Each record should be given again exactly, and any picture in it left out.

**Provided data**
-=-=-=-=-
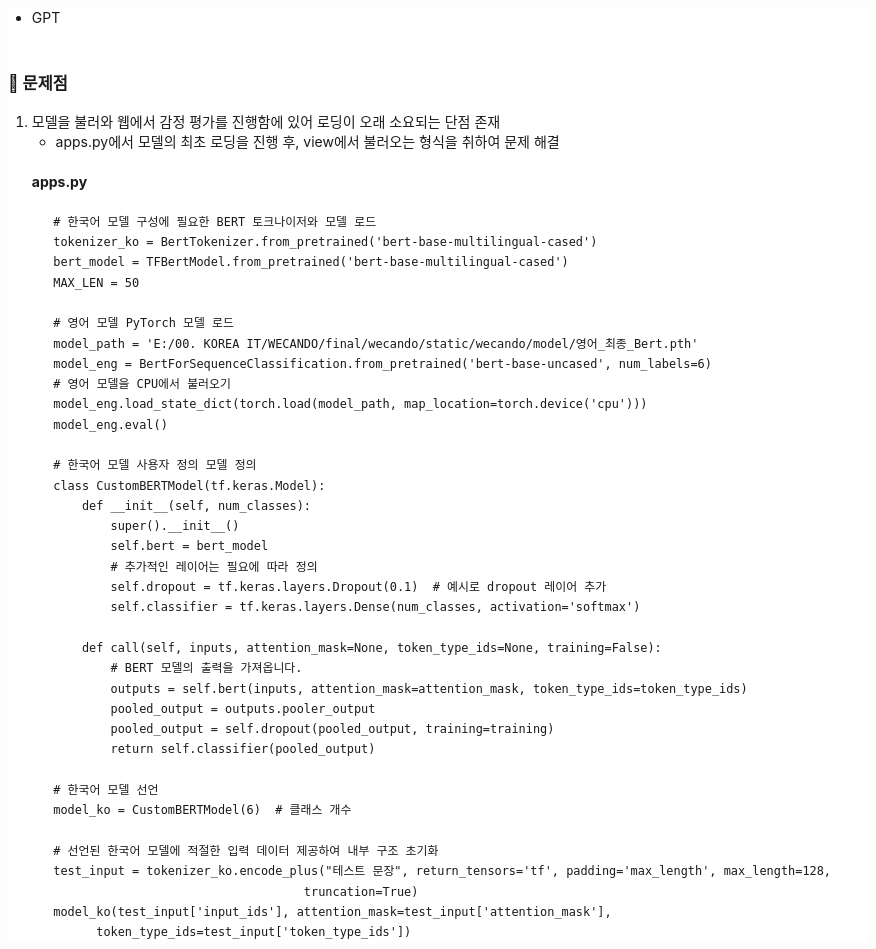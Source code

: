   - GPT
<br><br>
### 🐒 문제점
1. 모델을 불러와 웹에서 감정 평가를 진행함에 있어 로딩이 오래 소요되는 단점 존재
   - apps.py에서 모델의 최초 로딩을 진행 후, view에서 불러오는 형식을 취하여 문제 해결
    #### apps.py
          # 한국어 모델 구성에 필요한 BERT 토크나이저와 모델 로드
          tokenizer_ko = BertTokenizer.from_pretrained('bert-base-multilingual-cased')
          bert_model = TFBertModel.from_pretrained('bert-base-multilingual-cased')
          MAX_LEN = 50
          
          # 영어 모델 PyTorch 모델 로드
          model_path = 'E:/00. KOREA IT/WECANDO/final/wecando/static/wecando/model/영어_최종_Bert.pth'
          model_eng = BertForSequenceClassification.from_pretrained('bert-base-uncased', num_labels=6)
          # 영어 모델을 CPU에서 불러오기
          model_eng.load_state_dict(torch.load(model_path, map_location=torch.device('cpu')))
          model_eng.eval()
    
          # 한국어 모델 사용자 정의 모델 정의
          class CustomBERTModel(tf.keras.Model):
              def __init__(self, num_classes):
                  super().__init__()
                  self.bert = bert_model
                  # 추가적인 레이어는 필요에 따라 정의
                  self.dropout = tf.keras.layers.Dropout(0.1)  # 예시로 dropout 레이어 추가
                  self.classifier = tf.keras.layers.Dense(num_classes, activation='softmax')
      
              def call(self, inputs, attention_mask=None, token_type_ids=None, training=False):
                  # BERT 모델의 출력을 가져옵니다.
                  outputs = self.bert(inputs, attention_mask=attention_mask, token_type_ids=token_type_ids)
                  pooled_output = outputs.pooler_output
                  pooled_output = self.dropout(pooled_output, training=training)
                  return self.classifier(pooled_output)
      
          # 한국어 모델 선언
          model_ko = CustomBERTModel(6)  # 클래스 개수
      
          # 선언된 한국어 모델에 적절한 입력 데이터 제공하여 내부 구조 초기화
          test_input = tokenizer_ko.encode_plus("테스트 문장", return_tensors='tf', padding='max_length', max_length=128,
                                             truncation=True)
          model_ko(test_input['input_ids'], attention_mask=test_input['attention_mask'],
                token_type_ids=test_input['token_type_ids'])
      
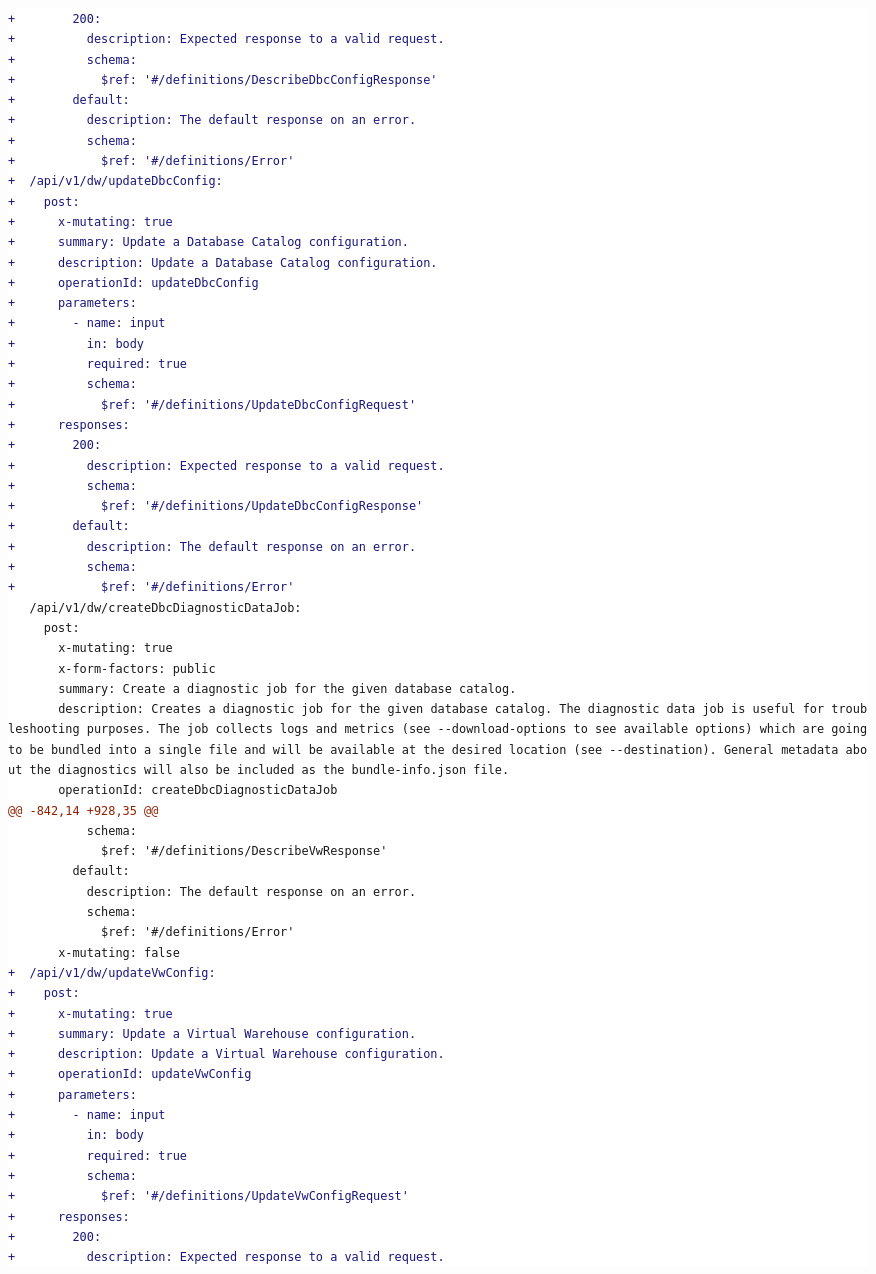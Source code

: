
 ```diff
+        200:
+          description: Expected response to a valid request.
+          schema:
+            $ref: '#/definitions/DescribeDbcConfigResponse'
+        default:
+          description: The default response on an error.
+          schema:
+            $ref: '#/definitions/Error'
+  /api/v1/dw/updateDbcConfig:
+    post:
+      x-mutating: true
+      summary: Update a Database Catalog configuration.
+      description: Update a Database Catalog configuration.
+      operationId: updateDbcConfig
+      parameters:
+        - name: input
+          in: body
+          required: true
+          schema:
+            $ref: '#/definitions/UpdateDbcConfigRequest'
+      responses:
+        200:
+          description: Expected response to a valid request.
+          schema:
+            $ref: '#/definitions/UpdateDbcConfigResponse'
+        default:
+          description: The default response on an error.
+          schema:
+            $ref: '#/definitions/Error'
   /api/v1/dw/createDbcDiagnosticDataJob:
     post:
       x-mutating: true
       x-form-factors: public
       summary: Create a diagnostic job for the given database catalog.
       description: Creates a diagnostic job for the given database catalog. The diagnostic data job is useful for troubleshooting purposes. The job collects logs and metrics (see --download-options to see available options) which are going to be bundled into a single file and will be available at the desired location (see --destination). General metadata about the diagnostics will also be included as the bundle-info.json file.
       operationId: createDbcDiagnosticDataJob
@@ -842,14 +928,35 @@
           schema:
             $ref: '#/definitions/DescribeVwResponse'
         default:
           description: The default response on an error.
           schema:
             $ref: '#/definitions/Error'
       x-mutating: false
+  /api/v1/dw/updateVwConfig:
+    post:
+      x-mutating: true
+      summary: Update a Virtual Warehouse configuration.
+      description: Update a Virtual Warehouse configuration.
+      operationId: updateVwConfig
+      parameters:
+        - name: input
+          in: body
+          required: true
+          schema:
+            $ref: '#/definitions/UpdateVwConfigRequest'
+      responses:
+        200:
+          description: Expected response to a valid request.
```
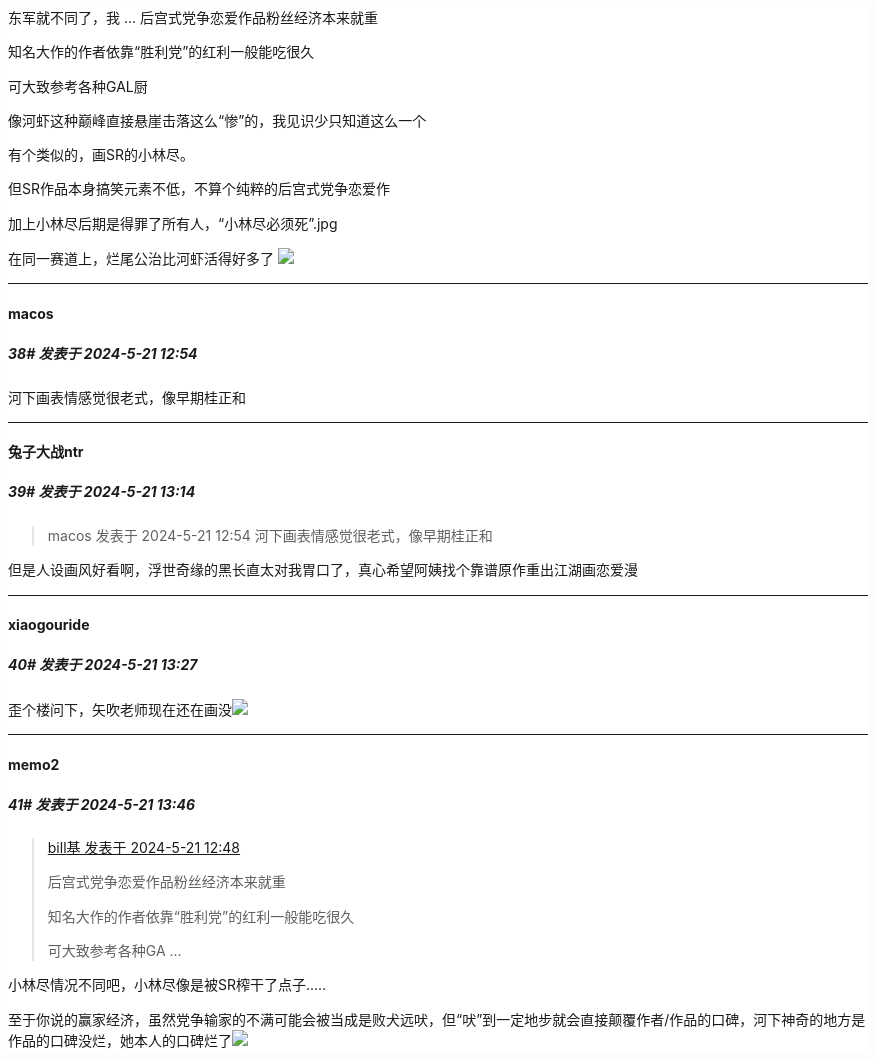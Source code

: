 东军就不同了，我 ...</blockquote>
后宫式党争恋爱作品粉丝经济本来就重

知名大作的作者依靠“胜利党”的红利一般能吃很久

可大致参考各种GAL厨

像河虾这种巅峰直接悬崖击落这么“惨”的，我见识少只知道这么一个

有个类似的，画SR的小林尽。

但SR作品本身搞笑元素不低，不算个纯粹的后宫式党争恋爱作

加上小林尽后期是得罪了所有人，“小林尽必须死”.jpg

在同一赛道上，烂尾公治比河虾活得好多了 <img src="https://static.saraba1st.com/image/smiley/face2017/065.png" referrerpolicy="no-referrer">

*****

####  macos  
##### 38#       发表于 2024-5-21 12:54

河下画表情感觉很老式，像早期桂正和

*****

####  兔子大战ntr  
##### 39#       发表于 2024-5-21 13:14

<blockquote>macos 发表于 2024-5-21 12:54
河下画表情感觉很老式，像早期桂正和</blockquote>
但是人设画风好看啊，浮世奇缘的黑长直太对我胃口了，真心希望阿姨找个靠谱原作重出江湖画恋爱漫

*****

####  xiaogouride  
##### 40#       发表于 2024-5-21 13:27

歪个楼问下，矢吹老师现在还在画没<img src="https://static.saraba1st.com/image/smiley/face2017/067.png" referrerpolicy="no-referrer">


*****

####  memo2  
##### 41#       发表于 2024-5-21 13:46

<blockquote><a href="httphttps://bbs.saraba1st.com/2b/forum.php?mod=redirect&amp;goto=findpost&amp;pid=64951109&amp;ptid=2184009" target="_blank">bill基 发表于 2024-5-21 12:48</a>

后宫式党争恋爱作品粉丝经济本来就重

知名大作的作者依靠“胜利党”的红利一般能吃很久

可大致参考各种GA ...</blockquote>
小林尽情况不同吧，小林尽像是被SR榨干了点子.....

至于你说的赢家经济，虽然党争输家的不满可能会被当成是败犬远吠，但“吠”到一定地步就会直接颠覆作者/作品的口碑，河下神奇的地方是作品的口碑没烂，她本人的口碑烂了<img src="https://static.saraba1st.com/image/smiley/face2017/067.png" referrerpolicy="no-referrer">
-=-=-=-=-
**Response to this exercise**
Source code

:   - GPT
<br><br>
### 🐒 문제점
1. 모델을 불러와 웹에서 감정 평가를 진행함에 있어 로딩이 오래 소요되는 단점 존재
   - apps.py에서 모델의 최초 로딩을 진행 후, view에서 불러오는 형식을 취하여 문제 해결
    #### apps.py
          # 한국어 모델 구성에 필요한 BERT 토크나이저와 모델 로드
          tokenizer_ko = BertTokenizer.from_pretrained('bert-base-multilingual-cased')
          bert_model = TFBertModel.from_pretrained('bert-base-multilingual-cased')
          MAX_LEN = 50
          
          # 영어 모델 PyTorch 모델 로드
          model_path = 'E:/00. KOREA IT/WECANDO/final/wecando/static/wecando/model/영어_최종_Bert.pth'
          model_eng = BertForSequenceClassification.from_pretrained('bert-base-uncased', num_labels=6)
          # 영어 모델을 CPU에서 불러오기
          model_eng.load_state_dict(torch.load(model_path, map_location=torch.device('cpu')))
          model_eng.eval()
    
          # 한국어 모델 사용자 정의 모델 정의
          class CustomBERTModel(tf.keras.Model):
              def __init__(self, num_classes):
                  super().__init__()
                  self.bert = bert_model
                  # 추가적인 레이어는 필요에 따라 정의
                  self.dropout = tf.keras.layers.Dropout(0.1)  # 예시로 dropout 레이어 추가
                  self.classifier = tf.keras.layers.Dense(num_classes, activation='softmax')
      
              def call(self, inputs, attention_mask=None, token_type_ids=None, training=False):
                  # BERT 모델의 출력을 가져옵니다.
                  outputs = self.bert(inputs, attention_mask=attention_mask, token_type_ids=token_type_ids)
                  pooled_output = outputs.pooler_output
                  pooled_output = self.dropout(pooled_output, training=training)
                  return self.classifier(pooled_output)
      
          # 한국어 모델 선언
          model_ko = CustomBERTModel(6)  # 클래스 개수
      
          # 선언된 한국어 모델에 적절한 입력 데이터 제공하여 내부 구조 초기화
          test_input = tokenizer_ko.encode_plus("테스트 문장", return_tensors='tf', padding='max_length', max_length=128,
                                             truncation=True)
          model_ko(test_input['input_ids'], attention_mask=test_input['attention_mask'],
                token_type_ids=test_input['token_type_ids'])
      
Source code

:
 ```diff
+        200:
+          description: Expected response to a valid request.
+          schema:
+            $ref: '#/definitions/DescribeDbcConfigResponse'
+        default:
+          description: The default response on an error.
+          schema:
+            $ref: '#/definitions/Error'
+  /api/v1/dw/updateDbcConfig:
+    post:
+      x-mutating: true
+      summary: Update a Database Catalog configuration.
+      description: Update a Database Catalog configuration.
+      operationId: updateDbcConfig
+      parameters:
+        - name: input
+          in: body
+          required: true
+          schema:
+            $ref: '#/definitions/UpdateDbcConfigRequest'
+      responses:
+        200:
+          description: Expected response to a valid request.
+          schema:
+            $ref: '#/definitions/UpdateDbcConfigResponse'
+        default:
+          description: The default response on an error.
+          schema:
+            $ref: '#/definitions/Error'
   /api/v1/dw/createDbcDiagnosticDataJob:
     post:
       x-mutating: true
       x-form-factors: public
       summary: Create a diagnostic job for the given database catalog.
       description: Creates a diagnostic job for the given database catalog. The diagnostic data job is useful for troubleshooting purposes. The job collects logs and metrics (see --download-options to see available options) which are going to be bundled into a single file and will be available at the desired location (see --destination). General metadata about the diagnostics will also be included as the bundle-info.json file.
       operationId: createDbcDiagnosticDataJob
@@ -842,14 +928,35 @@
           schema:
             $ref: '#/definitions/DescribeVwResponse'
         default:
           description: The default response on an error.
           schema:
             $ref: '#/definitions/Error'
       x-mutating: false
+  /api/v1/dw/updateVwConfig:
+    post:
+      x-mutating: true
+      summary: Update a Virtual Warehouse configuration.
+      description: Update a Virtual Warehouse configuration.
+      operationId: updateVwConfig
+      parameters:
+        - name: input
+          in: body
+          required: true
+          schema:
+            $ref: '#/definitions/UpdateVwConfigRequest'
+      responses:
+        200:
+          description: Expected response to a valid request.
```
Source code

: 东军就不同了，我 ...</blockquote>
后宫式党争恋爱作品粉丝经济本来就重

知名大作的作者依靠“胜利党”的红利一般能吃很久

可大致参考各种GAL厨

像河虾这种巅峰直接悬崖击落这么“惨”的，我见识少只知道这么一个

有个类似的，画SR的小林尽。

但SR作品本身搞笑元素不低，不算个纯粹的后宫式党争恋爱作

加上小林尽后期是得罪了所有人，“小林尽必须死”.jpg

在同一赛道上，烂尾公治比河虾活得好多了 <img src="https://static.saraba1st.com/image/smiley/face2017/065.png" referrerpolicy="no-referrer">

*****

####  macos  
##### 38#       发表于 2024-5-21 12:54

河下画表情感觉很老式，像早期桂正和

*****

####  兔子大战ntr  
##### 39#       发表于 2024-5-21 13:14

<blockquote>macos 发表于 2024-5-21 12:54
河下画表情感觉很老式，像早期桂正和</blockquote>
但是人设画风好看啊，浮世奇缘的黑长直太对我胃口了，真心希望阿姨找个靠谱原作重出江湖画恋爱漫

*****

####  xiaogouride  
##### 40#       发表于 2024-5-21 13:27

歪个楼问下，矢吹老师现在还在画没<img src="https://static.saraba1st.com/image/smiley/face2017/067.png" referrerpolicy="no-referrer">


*****

####  memo2  
##### 41#       发表于 2024-5-21 13:46

<blockquote><a href="httphttps://bbs.saraba1st.com/2b/forum.php?mod=redirect&amp;goto=findpost&amp;pid=64951109&amp;ptid=2184009" target="_blank">bill基 发表于 2024-5-21 12:48</a>

后宫式党争恋爱作品粉丝经济本来就重

知名大作的作者依靠“胜利党”的红利一般能吃很久

可大致参考各种GA ...</blockquote>
小林尽情况不同吧，小林尽像是被SR榨干了点子.....

至于你说的赢家经济，虽然党争输家的不满可能会被当成是败犬远吠，但“吠”到一定地步就会直接颠覆作者/作品的口碑，河下神奇的地方是作品的口碑没烂，她本人的口碑烂了<img src="https://static.saraba1st.com/image/smiley/face2017/067.png" referrerpolicy="no-referrer">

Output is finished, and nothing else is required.